Source: Church Hymnary, Fourth Edition #137a


Personal Photo, June 2013

June 29, 2013

Thanks, Mom!

Recently my sister wrote this lovely post for “Papa Bear” (aka our dad).  I spent my Sabbath time this weekend camping at Lake Michigan Recreation Area, part of the Huron-Manistee National Forest between Ludington and Manistee.  While I was camping and hiking and reading on the beach, I thought about her post, and also that I didn’t only learn about the outdoors from my dad.  I learned a lot from my mom, too.

My campsite this weekend
Mom taught me that you always take your shoes off before you go inside the tent and you always sweep it out before you take it down.


Pizza tonka/hobo pie/sandwich cooked in a pie iron

Mom taught me how to cook not just in a kitchen but over a fire and camp stove.


Mushroom at my campsite
Mom taught me to spot the fungi and pay attention to details in the woods.

 
Reading at Holland State Park, August 2012
Mom taught me to read and to love reading (indoors, outdoors, it doesn’t matter as long as the book is good!).

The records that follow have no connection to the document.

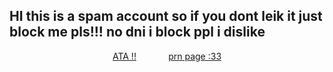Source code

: ## HI this is a spam account so if you dont leik it just block me pls!!! no dni i block ppl i dislike

<div align="center">

[ATA !!](https://zombii.atabook.org)⠀⠀⠀⠀⠀[prn page :33](https://en.pronouns.page/@zombiimedic)
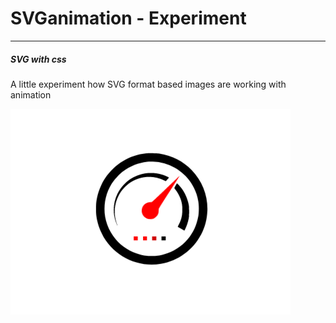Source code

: # SVGanimation - Experiment
---
##### SVG with css
A little experiment how SVG format based images are working with animation

![SVGanimation](https://github.com/r4nd3l/SVGanimation/blob/master/img/sample.png)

Big Sable Point Lighthouse in Ludington State Park, April 2013.  I still like this one, even though Mom made us hike 5 miles through the sand to get there the first time (or so the story goes).

Mom taught me to love history and pay attention to lighthouses.


Porter Creek empties into Lake Michigan

Mom taught me all about the awesome state of Michigan.


White birch behind my campsite
 Mom taught me the difference between a white birch, white oak, and white pine tree.


On a hike in the Nordhouse Dunes National Wilderness Area
Mom taught me to be strong and confident so I can have adventures on my own.

Thanks, Mom!

June 23, 2013

Sunday Afternoon Prayer: A Prayer for Summer

Summer just officially arrived this weekend in the Northern Hemisphere, and today kicks off my church's summer worship schedule (which allows a bit more time for people to get to know others who usually attend different services).  And so today, a prayer for the beginning of summer.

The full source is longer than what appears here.